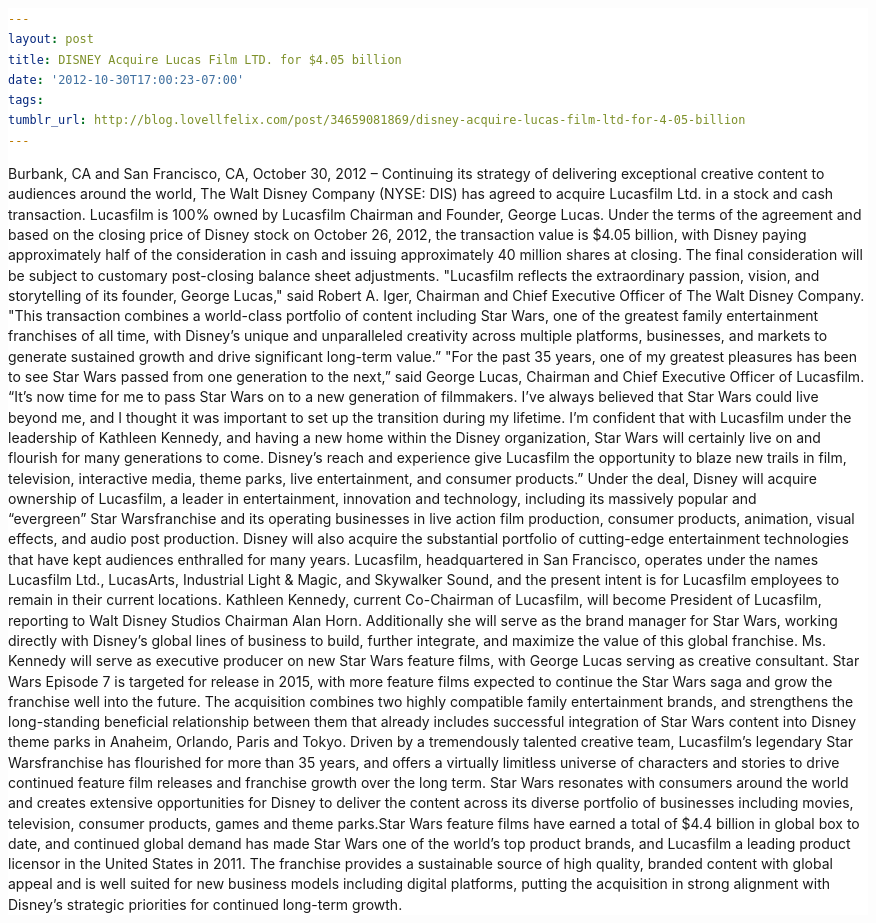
 ```yaml
---
layout: post
title: DISNEY Acquire Lucas Film LTD. for $4.05 billion
date: '2012-10-30T17:00:23-07:00'
tags: 
tumblr_url: http://blog.lovellfelix.com/post/34659081869/disney-acquire-lucas-film-ltd-for-4-05-billion
---
```




Burbank, CA and San Francisco, CA, October 30, 2012 – Continuing its strategy of delivering exceptional creative content to audiences around the world, The Walt Disney Company (NYSE: DIS) has agreed to acquire Lucasfilm Ltd. in a stock and cash transaction. Lucasfilm is 100% owned by Lucasfilm Chairman and Founder, George Lucas.
Under the terms of the agreement and based on the closing price of Disney stock on October 26, 2012, the transaction value is $4.05 billion, with Disney paying approximately half of the consideration in cash and issuing approximately 40 million shares at closing. The final consideration will be subject to customary post-closing balance sheet adjustments.
"Lucasfilm reflects the extraordinary passion, vision, and storytelling of its founder, George Lucas," said Robert A. Iger, Chairman and Chief Executive Officer of The Walt Disney Company. "This transaction combines a world-class portfolio of content including Star Wars, one of the greatest family entertainment franchises of all time, with Disney’s unique and unparalleled creativity across multiple platforms, businesses, and markets to generate sustained growth and drive significant long-term value.”
"For the past 35 years, one of my greatest pleasures has been to see Star Wars passed from one generation to the next,” said George Lucas, Chairman and Chief Executive Officer of Lucasfilm. “It’s now time for me to pass Star Wars on to a new generation of filmmakers. I’ve always believed that Star Wars could live beyond me, and I thought it was important to set up the transition during my lifetime. I’m confident that with Lucasfilm under the leadership of Kathleen Kennedy, and having a new home within the Disney organization, Star Wars will certainly live on and flourish for many generations to come. Disney’s reach and experience give Lucasfilm the opportunity to blaze new trails in film, television, interactive media, theme parks, live entertainment, and consumer products.”
Under the deal, Disney will acquire ownership of Lucasfilm, a leader in entertainment, innovation and technology, including its massively popular and “evergreen” Star Warsfranchise and its operating businesses in live action film production, consumer products, animation, visual effects, and audio post production. Disney will also acquire the substantial portfolio of cutting-edge entertainment technologies that have kept audiences enthralled for many years. Lucasfilm, headquartered in San Francisco, operates under the names Lucasfilm Ltd., LucasArts, Industrial Light & Magic, and Skywalker Sound, and the present intent is for Lucasfilm employees to remain in their current locations.
Kathleen Kennedy, current Co-Chairman of Lucasfilm, will become President of Lucasfilm, reporting to Walt Disney Studios Chairman Alan Horn. Additionally she will serve as the brand manager for Star Wars, working directly with Disney’s global lines of business to build, further integrate, and maximize the value of this global franchise. Ms. Kennedy will serve as executive producer on new Star Wars feature films, with George Lucas serving as creative consultant. Star Wars Episode 7 is targeted for release in 2015, with more feature films expected to continue the Star Wars saga and grow the franchise well into the future.
The acquisition combines two highly compatible family entertainment brands, and strengthens the long-standing beneficial relationship between them that already includes successful integration of Star Wars content into Disney theme parks in Anaheim, Orlando, Paris and Tokyo.
Driven by a tremendously talented creative team, Lucasfilm’s legendary Star Warsfranchise has flourished for more than 35 years, and offers a virtually limitless universe of characters and stories to drive continued feature film releases and franchise growth over the long term. Star Wars resonates with consumers around the world and creates extensive opportunities for Disney to deliver the content across its diverse portfolio of businesses including movies, television, consumer products, games and theme parks.Star Wars feature films have earned a total of $4.4 billion in global box to date, and continued global demand has made Star Wars one of the world’s top product brands, and Lucasfilm a leading product licensor in the United States in 2011. The franchise provides a sustainable source of high quality, branded content with global appeal and is well suited for new business models including digital platforms, putting the acquisition in strong alignment with Disney’s strategic priorities for continued long-term growth.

__EXERCISE DETAILS__
What this calls for is the material above set down exactly, pictures excluded.

__SOLUTION TO THE EXERCISE__
 ```yaml
---
layout: post
title: DISNEY Acquire Lucas Film LTD. for $4.05 billion
date: '2012-10-30T17:00:23-07:00'
tags: 
tumblr_url: http://blog.lovellfelix.com/post/34659081869/disney-acquire-lucas-film-ltd-for-4-05-billion
---
```




Burbank, CA and San Francisco, CA, October 30, 2012 – Continuing its strategy of delivering exceptional creative content to audiences around the world, The Walt Disney Company (NYSE: DIS) has agreed to acquire Lucasfilm Ltd. in a stock and cash transaction. Lucasfilm is 100% owned by Lucasfilm Chairman and Founder, George Lucas.
Under the terms of the agreement and based on the closing price of Disney stock on October 26, 2012, the transaction value is $4.05 billion, with Disney paying approximately half of the consideration in cash and issuing approximately 40 million shares at closing. The final consideration will be subject to customary post-closing balance sheet adjustments.
"Lucasfilm reflects the extraordinary passion, vision, and storytelling of its founder, George Lucas," said Robert A. Iger, Chairman and Chief Executive Officer of The Walt Disney Company. "This transaction combines a world-class portfolio of content including Star Wars, one of the greatest family entertainment franchises of all time, with Disney’s unique and unparalleled creativity across multiple platforms, businesses, and markets to generate sustained growth and drive significant long-term value.”
"For the past 35 years, one of my greatest pleasures has been to see Star Wars passed from one generation to the next,” said George Lucas, Chairman and Chief Executive Officer of Lucasfilm. “It’s now time for me to pass Star Wars on to a new generation of filmmakers. I’ve always believed that Star Wars could live beyond me, and I thought it was important to set up the transition during my lifetime. I’m confident that with Lucasfilm under the leadership of Kathleen Kennedy, and having a new home within the Disney organization, Star Wars will certainly live on and flourish for many generations to come. Disney’s reach and experience give Lucasfilm the opportunity to blaze new trails in film, television, interactive media, theme parks, live entertainment, and consumer products.”
Under the deal, Disney will acquire ownership of Lucasfilm, a leader in entertainment, innovation and technology, including its massively popular and “evergreen” Star Warsfranchise and its operating businesses in live action film production, consumer products, animation, visual effects, and audio post production. Disney will also acquire the substantial portfolio of cutting-edge entertainment technologies that have kept audiences enthralled for many years. Lucasfilm, headquartered in San Francisco, operates under the names Lucasfilm Ltd., LucasArts, Industrial Light & Magic, and Skywalker Sound, and the present intent is for Lucasfilm employees to remain in their current locations.
Kathleen Kennedy, current Co-Chairman of Lucasfilm, will become President of Lucasfilm, reporting to Walt Disney Studios Chairman Alan Horn. Additionally she will serve as the brand manager for Star Wars, working directly with Disney’s global lines of business to build, further integrate, and maximize the value of this global franchise. Ms. Kennedy will serve as executive producer on new Star Wars feature films, with George Lucas serving as creative consultant. Star Wars Episode 7 is targeted for release in 2015, with more feature films expected to continue the Star Wars saga and grow the franchise well into the future.
The acquisition combines two highly compatible family entertainment brands, and strengthens the long-standing beneficial relationship between them that already includes successful integration of Star Wars content into Disney theme parks in Anaheim, Orlando, Paris and Tokyo.
Driven by a tremendously talented creative team, Lucasfilm’s legendary Star Warsfranchise has flourished for more than 35 years, and offers a virtually limitless universe of characters and stories to drive continued feature film releases and franchise growth over the long term. Star Wars resonates with consumers around the world and creates extensive opportunities for Disney to deliver the content across its diverse portfolio of businesses including movies, television, consumer products, games and theme parks.Star Wars feature films have earned a total of $4.4 billion in global box to date, and continued global demand has made Star Wars one of the world’s top product brands, and Lucasfilm a leading product licensor in the United States in 2011. The franchise provides a sustainable source of high quality, branded content with global appeal and is well suited for new business models including digital platforms, putting the acquisition in strong alignment with Disney’s strategic priorities for continued long-term growth.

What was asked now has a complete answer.